Acadian Brown Cotton Is Back

Written by Stephany Wilkes. Photographed by Paige Green.

In the six years since its inception, the Acadiana Fibershed has brought Acadian Brown cotton seedstock, cultivation, and culture back from the brink of near-permanent loss. In 2017, when only two known people had Acadian Brown Cotton (ABC) heirloom seed, the Fibershed affiliate set out to begin seed banking, revitalize Acadian cotton production with farmers committed to regenerative practices, and establish a short, fully traceable supply chain that honors and maintains Acadian culture. They have done that and then some.

Since we last profiled them in 2020, founder Sharon Donnan, Jennie Lallande, Larry and Andre Allain, and Randon and Jena Dufrene have re-established Acadian Brown cotton in diverse environments: a single-acre regenerative battleground bordering sugar cane fields, a suburban lot, and a small 12-acre farm. Together, they and other Acadiana Fibershed members are a living seed bank, ethnobotanists, craftspeople, educators, and land stewards.
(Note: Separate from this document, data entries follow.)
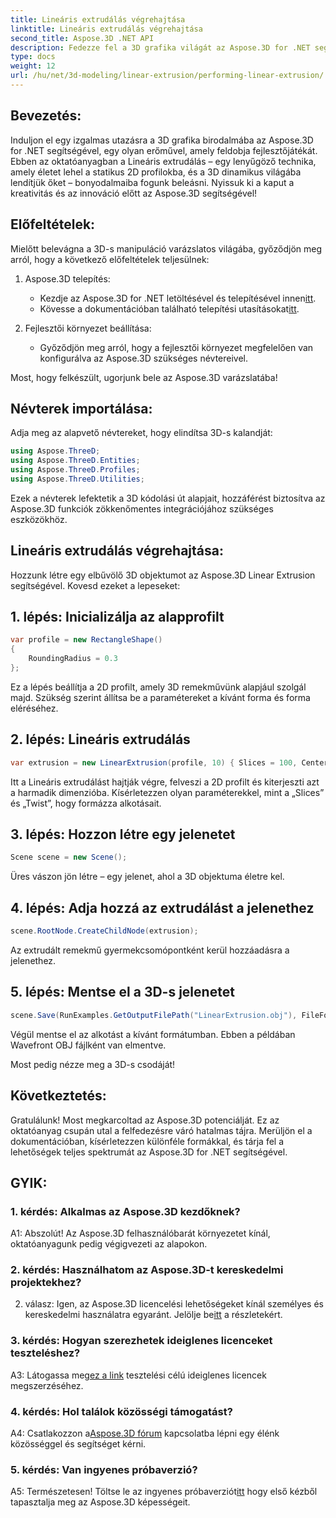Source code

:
 ```yaml
---
title: Lineáris extrudálás végrehajtása
linktitle: Lineáris extrudálás végrehajtása
second_title: Aspose.3D .NET API
description: Fedezze fel a 3D grafika világát az Aspose.3D for .NET segítségével. Lineáris extrudálás végrehajtása ebben a lépésről lépésre.
type: docs
weight: 12
url: /hu/net/3d-modeling/linear-extrusion/performing-linear-extrusion/
---
```

## Bevezetés:

Induljon el egy izgalmas utazásra a 3D grafika birodalmába az Aspose.3D for .NET segítségével, egy olyan erőművel, amely feldobja fejlesztőjátékát. Ebben az oktatóanyagban a Lineáris extrudálás – egy lenyűgöző technika, amely életet lehel a statikus 2D profilokba, és a 3D dinamikus világába lendítjük őket – bonyodalmaiba fogunk beleásni. Nyissuk ki a kaput a kreativitás és az innováció előtt az Aspose.3D segítségével!

## Előfeltételek:

Mielőtt belevágna a 3D-s manipuláció varázslatos világába, győződjön meg arról, hogy a következő előfeltételek teljesülnek:

1. Aspose.3D telepítés:
   -  Kezdje az Aspose.3D for .NET letöltésével és telepítésével innen[itt](https://releases.aspose.com/3d/net/).
   -  Kövesse a dokumentációban található telepítési utasításokat[itt](https://reference.aspose.com/3d/net/).

2. Fejlesztői környezet beállítása:
   - Győződjön meg arról, hogy a fejlesztői környezet megfelelően van konfigurálva az Aspose.3D szükséges névtereivel.

Most, hogy felkészült, ugorjunk bele az Aspose.3D varázslatába!

## Névterek importálása:

Adja meg az alapvető névtereket, hogy elindítsa 3D-s kalandját:

```csharp
using Aspose.ThreeD;
using Aspose.ThreeD.Entities;
using Aspose.ThreeD.Profiles;
using Aspose.ThreeD.Utilities;
```

Ezek a névterek lefektetik a 3D kódolási út alapjait, hozzáférést biztosítva az Aspose.3D funkciók zökkenőmentes integrációjához szükséges eszközökhöz.

## Lineáris extrudálás végrehajtása:

Hozzunk létre egy elbűvölő 3D objektumot az Aspose.3D Linear Extrusion segítségével. Kovesd ezeket a lepeseket:

## 1. lépés: Inicializálja az alapprofilt
```csharp
var profile = new RectangleShape()
{
    RoundingRadius = 0.3
};
```

Ez a lépés beállítja a 2D profilt, amely 3D remekművünk alapjául szolgál majd. Szükség szerint állítsa be a paramétereket a kívánt forma és forma eléréséhez.

## 2. lépés: Lineáris extrudálás
```csharp
var extrusion = new LinearExtrusion(profile, 10) { Slices = 100, Center = true, Twist = 360, TwistOffset = new Vector3(10, 0, 0) };
```

Itt a Lineáris extrudálást hajtják végre, felveszi a 2D profilt és kiterjeszti azt a harmadik dimenzióba. Kísérletezzen olyan paraméterekkel, mint a „Slices” és „Twist”, hogy formázza alkotásait.

## 3. lépés: Hozzon létre egy jelenetet
```csharp
Scene scene = new Scene();
```

Üres vászon jön létre – egy jelenet, ahol a 3D objektuma életre kel.

## 4. lépés: Adja hozzá az extrudálást a jelenethez
```csharp
scene.RootNode.CreateChildNode(extrusion);
```

Az extrudált remekmű gyermekcsomópontként kerül hozzáadásra a jelenethez.

## 5. lépés: Mentse el a 3D-s jelenetet
```csharp
scene.Save(RunExamples.GetOutputFilePath("LinearExtrusion.obj"), FileFormat.WavefrontOBJ);
```

Végül mentse el az alkotást a kívánt formátumban. Ebben a példában Wavefront OBJ fájlként van elmentve.

Most pedig nézze meg a 3D-s csodáját!

## Következtetés:

Gratulálunk! Most megkarcoltad az Aspose.3D potenciálját. Ez az oktatóanyag csupán utal a felfedezésre váró hatalmas tájra. Merüljön el a dokumentációban, kísérletezzen különféle formákkal, és tárja fel a lehetőségek teljes spektrumát az Aspose.3D for .NET segítségével.

## GYIK:

### 1. kérdés: Alkalmas az Aspose.3D kezdőknek?

A1: Abszolút! Az Aspose.3D felhasználóbarát környezetet kínál, oktatóanyagunk pedig végigvezeti az alapokon.

### 2. kérdés: Használhatom az Aspose.3D-t kereskedelmi projektekhez?

 2. válasz: Igen, az Aspose.3D licencelési lehetőségeket kínál személyes és kereskedelmi használatra egyaránt. Jelölje be[itt](https://purchase.aspose.com/buy) a részletekért.

### 3. kérdés: Hogyan szerezhetek ideiglenes licenceket teszteléshez?

 A3: Látogassa meg[ez a link](https://purchase.aspose.com/temporary-license/) tesztelési célú ideiglenes licencek megszerzéséhez.

### 4. kérdés: Hol találok közösségi támogatást?

 A4: Csatlakozzon a[Aspose.3D fórum](https://forum.aspose.com/c/3d/18) kapcsolatba lépni egy élénk közösséggel és segítséget kérni.

### 5. kérdés: Van ingyenes próbaverzió?

 A5: Természetesen! Töltse le az ingyenes próbaverziót[itt](https://releases.aspose.com/) hogy első kézből tapasztalja meg az Aspose.3D képességeit.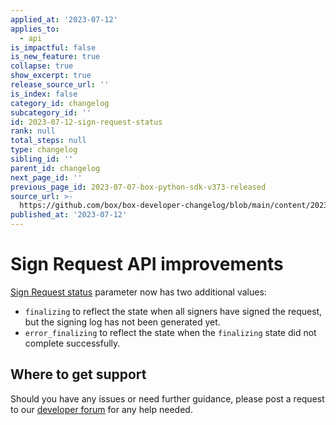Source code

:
 ```yaml
---
applied_at: '2023-07-12'
applies_to:
  - api
is_impactful: false
is_new_feature: true
collapse: true
show_excerpt: true
release_source_url: ''
is_index: false
category_id: changelog
subcategory_id: ''
id: 2023-07-12-sign-request-status
rank: null
total_steps: null
type: changelog
sibling_id: ''
parent_id: changelog
next_page_id: ''
previous_page_id: 2023-07-07-box-python-sdk-v373-released
source_url: >-
  https://github.com/box/box-developer-changelog/blob/main/content/2023/07-12-sign-request-status.md
published_at: '2023-07-12'
---
```

# Sign Request API improvements

[Sign Request status][1] parameter now has two additional values:

* `finalizing` to reflect the state when all signers have signed the request, but the signing log has not been generated yet.
* `error_finalizing` to reflect the state when the `finalizing` state did not complete successfully.

<!-- more -->

## Where to get support

Should you have any issues or need further guidance, please post a request to our [developer forum][2] for any help needed.


[1]: r://sign-request#param-status
[2]: https://forum.box.com/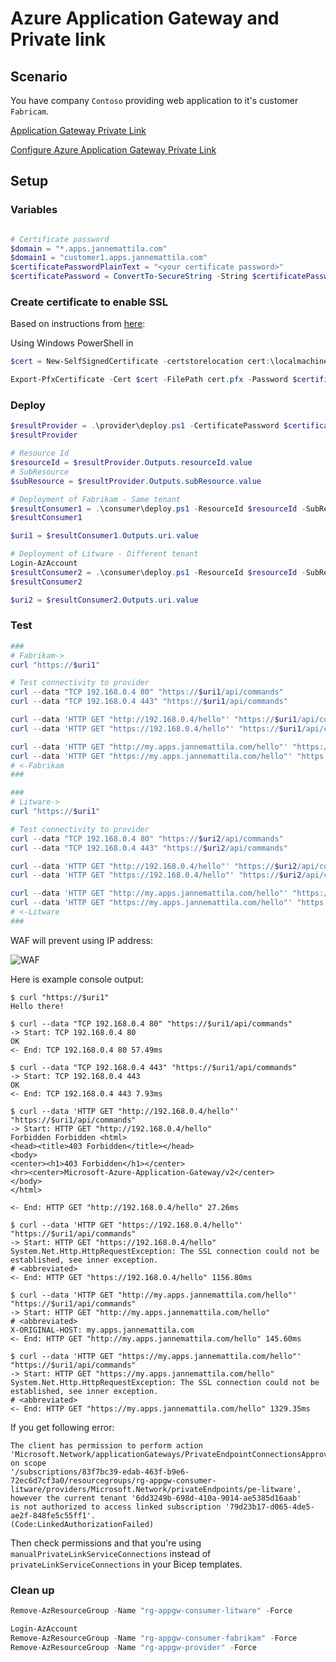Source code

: # Azure Application Gateway and Private link

## Scenario

You have company `Contoso` providing web application to it's customer
`Fabricam`.

[Application Gateway Private Link](https://learn.microsoft.com/en-us/azure/application-gateway/private-link)

[Configure Azure Application Gateway Private Link](https://learn.microsoft.com/en-us/azure/application-gateway/private-link-configure)

## Setup

### Variables

```powershell

# Certificate password
$domain = "*.apps.jannemattila.com"
$domain1 = "customer1.apps.jannemattila.com"
$certificatePasswordPlainText = "<your certificate password>"
$certificatePassword = ConvertTo-SecureString -String $certificatePasswordPlainText -Force -AsPlainText
```

### Create certificate to enable SSL

Based on instructions from [here](https://docs.microsoft.com/en-us/azure/application-gateway/create-ssl-portal):

Using Windows PowerShell in 
```powershell
$cert = New-SelfSignedCertificate -certstorelocation cert:\localmachine\my -dnsname $domain

Export-PfxCertificate -Cert $cert -FilePath cert.pfx -Password $certificatePassword
```

### Deploy

```powershell
$resultProvider = .\provider\deploy.ps1 -CertificatePassword $certificatePassword
$resultProvider

# Resource Id
$resourceId = $resultProvider.Outputs.resourceId.value
# SubResource
$subResource = $resultProvider.Outputs.subResource.value

# Deployment of Fabrikam - Same tenant
$resultConsumer1 = .\consumer\deploy.ps1 -ResourceId $resourceId -SubResource $subResource -Customer "fabrikam"
$resultConsumer1

$uri1 = $resultConsumer1.Outputs.uri.value

# Deployment of Litware - Different tenant
Login-AzAccount
$resultConsumer2 = .\consumer\deploy.ps1 -ResourceId $resourceId -SubResource $subResource -Customer "litware"
$resultConsumer2

$uri2 = $resultConsumer2.Outputs.uri.value
```

### Test

```powershell
###
# Fabrikam->
curl "https://$uri1"

# Test connectivity to provider
curl --data "TCP 192.168.0.4 80" "https://$uri1/api/commands"
curl --data "TCP 192.168.0.4 443" "https://$uri1/api/commands"

curl --data 'HTTP GET "http://192.168.0.4/hello"' "https://$uri1/api/commands"
curl --data 'HTTP GET "https://192.168.0.4/hello"' "https://$uri1/api/commands"

curl --data 'HTTP GET "http://my.apps.jannemattila.com/hello"' "https://$uri1/api/commands"
curl --data 'HTTP GET "https://my.apps.jannemattila.com/hello"' "https://$uri1/api/commands"
# <-Fabrikam
###

###
# Litware->
curl "https://$uri1"

# Test connectivity to provider
curl --data "TCP 192.168.0.4 80" "https://$uri2/api/commands"
curl --data "TCP 192.168.0.4 443" "https://$uri2/api/commands"

curl --data 'HTTP GET "http://192.168.0.4/hello"' "https://$uri2/api/commands"
curl --data 'HTTP GET "https://192.168.0.4/hello"' "https://$uri2/api/commands"

curl --data 'HTTP GET "http://my.apps.jannemattila.com/hello"' "https://$uri2/api/commands"
curl --data 'HTTP GET "https://my.apps.jannemattila.com/hello"' "https://$uri2/api/commands"
# <-Litware
###
```

WAF will prevent using IP address:

![WAF](https://github.com/JanneMattila/azure-application-gateway-demos/assets/2357647/c9b5c6ad-5542-47d2-9cb0-2b8267462026)


Here is example console output:

```console
$ curl "https://$uri1"
Hello there!

$ curl --data "TCP 192.168.0.4 80" "https://$uri1/api/commands"
-> Start: TCP 192.168.0.4 80
OK
<- End: TCP 192.168.0.4 80 57.49ms

$ curl --data "TCP 192.168.0.4 443" "https://$uri1/api/commands"
-> Start: TCP 192.168.0.4 443
OK
<- End: TCP 192.168.0.4 443 7.93ms

$ curl --data 'HTTP GET "http://192.168.0.4/hello"' "https://$uri1/api/commands"
-> Start: HTTP GET "http://192.168.0.4/hello"
Forbidden Forbidden <html>
<head><title>403 Forbidden</title></head>
<body>
<center><h1>403 Forbidden</h1></center>
<hr><center>Microsoft-Azure-Application-Gateway/v2</center>
</body>
</html>

<- End: HTTP GET "http://192.168.0.4/hello" 27.26ms

$ curl --data 'HTTP GET "https://192.168.0.4/hello"' "https://$uri1/api/commands"
-> Start: HTTP GET "https://192.168.0.4/hello"
System.Net.Http.HttpRequestException: The SSL connection could not be established, see inner exception.
# <abbreviated>
<- End: HTTP GET "https://192.168.0.4/hello" 1156.80ms

$ curl --data 'HTTP GET "http://my.apps.jannemattila.com/hello"' "https://$uri1/api/commands"
-> Start: HTTP GET "http://my.apps.jannemattila.com/hello"
# <abbreviated>
X-ORIGINAL-HOST: my.apps.jannemattila.com
<- End: HTTP GET "http://my.apps.jannemattila.com/hello" 145.60ms

$ curl --data 'HTTP GET "https://my.apps.jannemattila.com/hello"' "https://$uri1/api/commands"
-> Start: HTTP GET "https://my.apps.jannemattila.com/hello"
System.Net.Http.HttpRequestException: The SSL connection could not be established, see inner exception.
# <abbreviated>
<- End: HTTP GET "https://my.apps.jannemattila.com/hello" 1329.35ms
```

If you get following error:

```console
The client has permission to perform action 
'Microsoft.Network/applicationGateways/PrivateEndpointConnectionsApproval/action' on scope
'/subscriptions/83f7bc39-edab-463f-b9e6-72ec6d7cf3a0/resourcegroups/rg-appgw-consumer-litware/providers/Microsoft.Network/privateEndpoints/pe-litware',
however the current tenant '6dd3249b-698d-410a-9014-ae5385d16aab'
is not authorized to access linked subscription '79d23b17-d065-4de5-ae2f-848fe5c55ff1'.
(Code:LinkedAuthorizationFailed)
```

Then check permissions and that you're using `manualPrivateLinkServiceConnections`
instead of `privateLinkServiceConnections` in your Bicep templates.

### Clean up

```powershell
Remove-AzResourceGroup -Name "rg-appgw-consumer-litware" -Force

Login-AzAccount
Remove-AzResourceGroup -Name "rg-appgw-consumer-fabrikam" -Force
Remove-AzResourceGroup -Name "rg-appgw-provider" -Force
```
Acadiana consists of twenty-two parishes in southern Louisiana. Tell people you’re going to Lafayette and they say, “Oh, you’re headed to Cajun country.” Billboards mark the way east from New Orleans and encourage drivers to “Stop here for live crawfish, boudin balls and cajun everything.” The roadkill is armadillos, a very large snake, and one alligator. Eventually, the highway becomes a bridge, the water of the Atchafalaya Basin spreads in every direction, and glorious old Cypress trees stretch up and out.

Jennie Lallande studied environmental science and farms full time in Iberia Parish, just south of Lafayette in New Iberia. She keeps livestock in the next parish over. Her one-acre lot holds a small brick house, a teenaged foster dog named Deuce, a Jesus mural chalked on the driveway by a Woofer (visiting organic farm worker), and a carport sheltering nursery trees waiting to be planted. An oil company donated the trees.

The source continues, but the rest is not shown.